Both men were seriously injured and have GoFundMe accounts set up by friends and family members. Tolbert suffered severe burns to his back that required surgery, according to the GoFundMe account set up by his mother's friend Vickie Gray. On the page Gray wrote:
"I have watched Marquez's mother suffer right along with him. When he came out to her, she told me that her son being harmed was her greatest fear. It's a shame that our society places that kind on fear in a parent's heart. It gives you a feeling of helplessness, and when it actually occurs, you lose hope. Marquez is home now, but has a long road to recovery. Through it all, he has remained strong and not disheartened by what has happened to him. I am so impressed by his character. He has been focused on healing, and in a way, has been holding up his mother."
Tolbert's cousin Diyawn Jackson set up his account and wrote that she was always afraid something would happen to her cousin due to his sexual orientation, but she never imagined it would be this:
"My family and I were scared for Anthony to come out with his sexual preference in fear that this very hateful act would be brought onto him.
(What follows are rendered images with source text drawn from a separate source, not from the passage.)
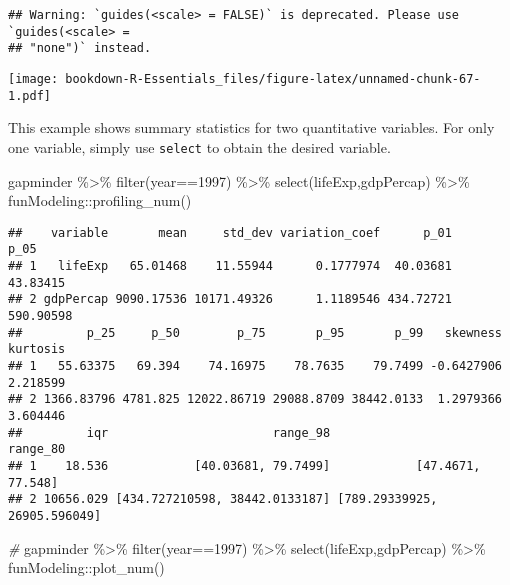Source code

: \documentclass[
]{book}
\newenvironment{Shaded}{\begin{snugshade}}{\end{snugshade}}
\newcommand{\CommentTok}[1]{\textcolor[rgb]{0.56,0.35,0.01}{\textit{#1}}}
\newcommand{\DecValTok}[1]{\textcolor[rgb]{0.00,0.00,0.81}{#1}}
\newcommand{\FunctionTok}[1]{\textcolor[rgb]{0.00,0.00,0.00}{#1}}
\newcommand{\NormalTok}[1]{#1}
\newcommand{\SpecialCharTok}[1]{\textcolor[rgb]{0.00,0.00,0.00}{#1}}
\begin{document}
\begin{verbatim}
## Warning: `guides(<scale> = FALSE)` is deprecated. Please use `guides(<scale> =
## "none")` instead.
\end{verbatim}

\texttt{[image: bookdown-R-Essentials\_files/figure-latex/unnamed-chunk-67-1.pdf]}

This example shows summary statistics for two quantitative variables. For only one variable, simply use \texttt{select} to obtain the desired variable.

\begin{Shaded}
\begin{Highlighting}[]
\NormalTok{gapminder }\SpecialCharTok{\%\textgreater{}\%}
  \FunctionTok{filter}\NormalTok{(year}\SpecialCharTok{==}\DecValTok{1997}\NormalTok{) }\SpecialCharTok{\%\textgreater{}\%}
  \FunctionTok{select}\NormalTok{(lifeExp,gdpPercap) }\SpecialCharTok{\%\textgreater{}\%}
\NormalTok{funModeling}\SpecialCharTok{::}\FunctionTok{profiling\_num}\NormalTok{() }
\end{Highlighting}
\end{Shaded}

\begin{verbatim}
##    variable       mean     std_dev variation_coef      p_01      p_05
## 1   lifeExp   65.01468    11.55944      0.1777974  40.03681  43.83415
## 2 gdpPercap 9090.17536 10171.49326      1.1189546 434.72721 590.90598
##         p_25     p_50        p_75       p_95       p_99   skewness kurtosis
## 1   55.63375   69.394    74.16975    78.7635    79.7499 -0.6427906 2.218599
## 2 1366.83796 4781.825 12022.86719 29088.8709 38442.0133  1.2979366 3.604446
##         iqr                       range_98                     range_80
## 1    18.536            [40.03681, 79.7499]            [47.4671, 77.548]
## 2 10656.029 [434.727210598, 38442.0133187] [789.29339925, 26905.596049]
\end{verbatim}

\begin{Shaded}
\begin{Highlighting}[]
\CommentTok{\#}
\NormalTok{gapminder }\SpecialCharTok{\%\textgreater{}\%}
  \FunctionTok{filter}\NormalTok{(year}\SpecialCharTok{==}\DecValTok{1997}\NormalTok{) }\SpecialCharTok{\%\textgreater{}\%}
  \FunctionTok{select}\NormalTok{(lifeExp,gdpPercap) }\SpecialCharTok{\%\textgreater{}\%}
\NormalTok{funModeling}\SpecialCharTok{::}\FunctionTok{plot\_num}\NormalTok{() }
\end{Highlighting}
\end{Shaded}
\end{document}
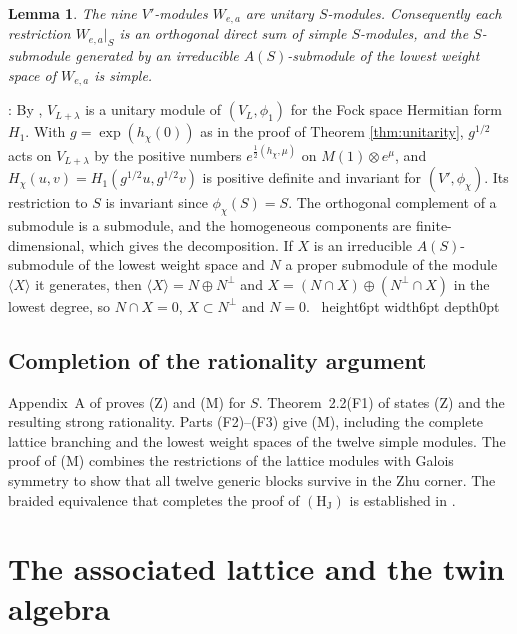 \documentclass[leqno]{article}
\newcommand{\qed}{\hfill \vrule height6pt  width6pt depth0pt}
\newcommand{\ot}{\otimes}
\newtheorem{lemma}[thm]{Lemma}
\newenvironment{proof}[1][]{\noindent {\it Proof #1} : }{\hbox{~}\qed
\smallskip
}
\numberwithin{equation}{section}
\begin{document}
\begin{lemma}
\label{lem:lattice-modules-unitary}
The nine $V'$-modules $W_{e,a}$ are unitary $S$-modules. Consequently each restriction $W_{e,a}|_S$ is an orthogonal direct sum of simple $S$-modules, and the $S$-submodule generated by an irreducible $A(S)$-submodule of the lowest weight space of $W_{e,a}$ is simple.
\end{lemma}

\begin{proof}
By \cite[Theorem 4.12]{DoL14}, $V_{L+\lambda}$ is a unitary module of $(V_L, \phi_1)$ for the Fock space Hermitian form $H_1$. With $g = \exp(h_\chi(0))$ as in the proof of Theorem \ref{thm:unitarity}, $g^{1/2}$ acts on $V_{L+\lambda}$ by the positive numbers $e^{\frac12(h_\chi,\mu)}$ on $M(1) \ot e^\mu$, and $H_\chi(u,v) = H_1(g^{1/2}u,g^{1/2}v)$ is positive definite and invariant for $(V', \phi_\chi)$. Its restriction to $S$ is invariant since $\phi_\chi(S) = S$. The orthogonal complement of a submodule is a submodule, and the homogeneous components are finite-dimensional, which gives the decomposition. If $X$ is an irreducible $A(S)$-submodule of the lowest weight space and $N$ a proper submodule of the module $\langle X\rangle$ it generates, then $\langle X\rangle = N \oplus N^\perp$ and $X = (N \cap X) \oplus (N^\perp \cap X)$ in the lowest degree, so $N \cap X = 0$, $X \subset N^\perp$ and $N = 0$.
\end{proof}

\subsection{Completion of the rationality argument}
\label{subsec:what-remains}

Appendix~A of \cite{ArhIII} proves (Z) and (M) for $S$. Theorem~2.2(F1) of \cite{ArhIII} states (Z) and the resulting strong rationality. Parts (F2)--(F3) give (M), including the complete lattice branching and the lowest weight spaces of the twelve simple modules. The proof of (M) combines the restrictions of the lattice modules with Galois symmetry to show that all twelve generic blocks survive in the Zhu corner. The braided equivalence that completes the proof of $\mathrm{(H_J)}$ is established in \cite[Theorem 6.1]{ArhIII}.

\section{The associated lattice and the twin algebra}
\label{sec:genus}
\end{document}
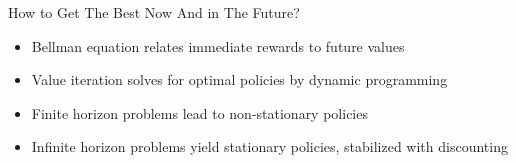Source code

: \documentclass[11pt,table]{beamer}
\begin{document}
\begin{frame}{How to Get The Best Now And in The Future?}
\begin{itemize}
		\item Bellman equation relates immediate rewards to future values
    \item Value iteration solves for optimal policies by dynamic programming
    \item Finite horizon problems lead to non-stationary policies
    \item Infinite horizon problems yield stationary policies, stabilized with discounting
		\end{itemize}
\end{frame}
\end{document}
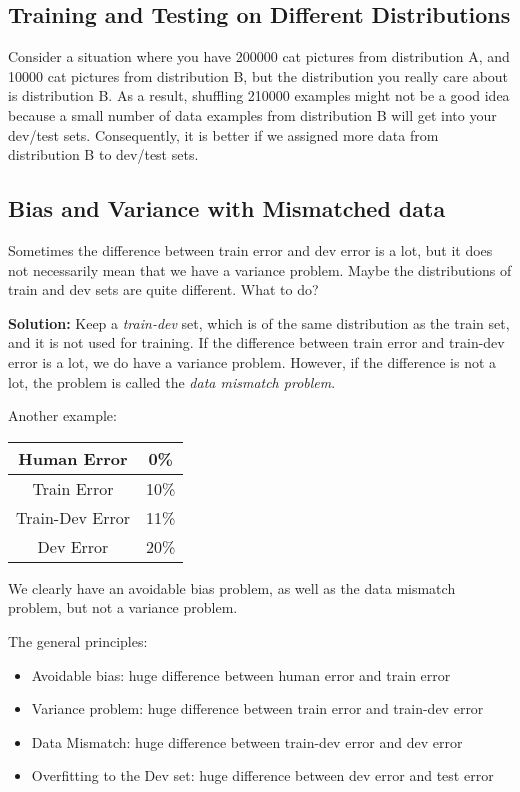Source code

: \subsection{Training and Testing on Different Distributions}
Consider a situation where you have 200000 cat pictures from distribution A, and 10000 cat pictures from distribution B, 
but the distribution you really care about is distribution B.
As a result, shuffling 210000 examples might not be a good idea because a small number of data examples from distribution B will get into your dev/test sets. 
Consequently, it is better if we assigned more data from distribution B to dev/test sets. 

\subsection{Bias and Variance with Mismatched data}
Sometimes the difference between train error and dev error is a lot, but it does not necessarily mean that we have a variance problem. 
Maybe the distributions of train and dev sets are quite different. What to do?

\textbf{Solution:} Keep a \emph{train-dev} set, which is of the same distribution as the train set, and it is not used for training.
If the difference between train error and train-dev error is a lot, we do have a variance problem. 
However, if the difference is not a lot, the problem is called the \emph{data mismatch problem}.  


Another example: 
\begin{table}[H]
    \begin{tabular}{|c|c|}
    \hline
    Human Error & 0\%  \\ \hline
    Train Error          &  10\%   \\ \hline
    Train-Dev Error      & 11\% \\ \hline
    Dev Error          & 20\% \\ \hline
    \end{tabular}
\end{table}

We clearly have an avoidable bias problem, as well as the data mismatch problem, but not a variance problem. 

The general principles: 
\begin{itemize}
    \item Avoidable bias: huge difference between human error and train error
    \item Variance problem: huge difference between train error and train-dev error
    \item Data Mismatch: huge difference between train-dev error and dev error
    \item Overfitting to the Dev set: huge difference between dev error and test error
\end{itemize}

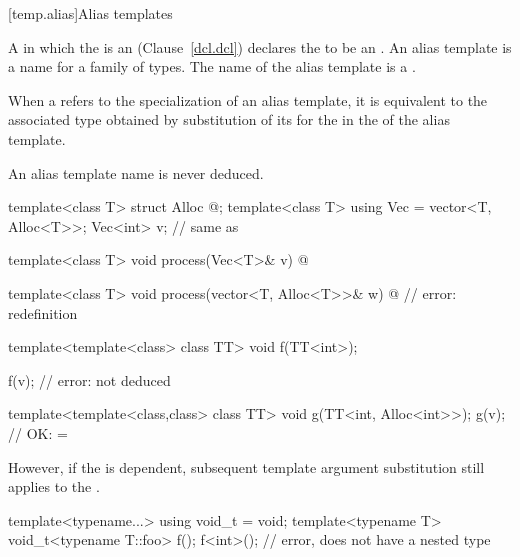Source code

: [temp.alias]{Alias templates}

\pnum
A  in which the  is an
 (Clause~\ref{dcl.dcl}) declares the
 to be an .
An alias template is a name for a family of
types. The name of the alias template is a .

\pnum
When a  refers to the specialization of
an alias template, it is equivalent to the associated type obtained by
substitution of its  for the
 in the  of
the alias template.
\begin{note} An alias template name is never deduced.\end{note}
\begin{example}

\begin{codeblock}
template<class T> struct Alloc { @\commentellip@ };
template<class T> using Vec = vector<T, Alloc<T>>;
Vec<int> v;         // same as 

template<class T>
  void process(Vec<T>& v)
  { @\commentellip@ }

template<class T>
  void process(vector<T, Alloc<T>>& w)
  { @\commentellip@ }     // error: redefinition

template<template<class> class TT>
  void f(TT<int>);

f(v);               // error:  not deduced

template<template<class,class> class TT>
  void g(TT<int, Alloc<int>>);
g(v);               // OK:  = 
\end{codeblock}

\end{example}

\pnum
However, if the  is dependent, subsequent template
argument substitution still applies to the .
\begin{example}
\begin{codeblock}
template<typename...> using void_t = void;
template<typename T> void_t<typename T::foo> f();
f<int>();           // error,  does not have a nested type 
\end{codeblock}
\end{example}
But never did we think it would happen in the very place he is suppose to be safe...at his own home by someone he trusted."
Jackson wrote that her cousin had changed since the attack:
"It's so hard for me to look at my cousin in such an emotional state being that before this tragedy he was so independent, happy, outgoing and charismatic.....he was always the life of the party, and was there to help everyone. Now, as I sit and watch him cry and have mental breakdowns asking if there is anything he could have done differently just tears my heart apart. This should NEVER happen to anyone."
Both GoFundMe pages have raised over $60,000 to help pay for the victim's medical expenses.
Blackwell is currently being held in the Fulton County Jail without bond while he awaits legal representation. The LGBT liaison for the Atlanta Police Department took steps to ensure that Blackwell did not make bond, the police told WSB.
Blackwell is charged with two counts of aggravated battery, but there is no hate-crime enhancement, as Georgia does not recognize antigay hate crimes in its statutes. Only 17 states in the U.S. have hate-crimes laws that cover both sexual orientation and gender identity. However, if the federal government becomes involved, Blackwell could be prosecuted under federal hate-crimes law.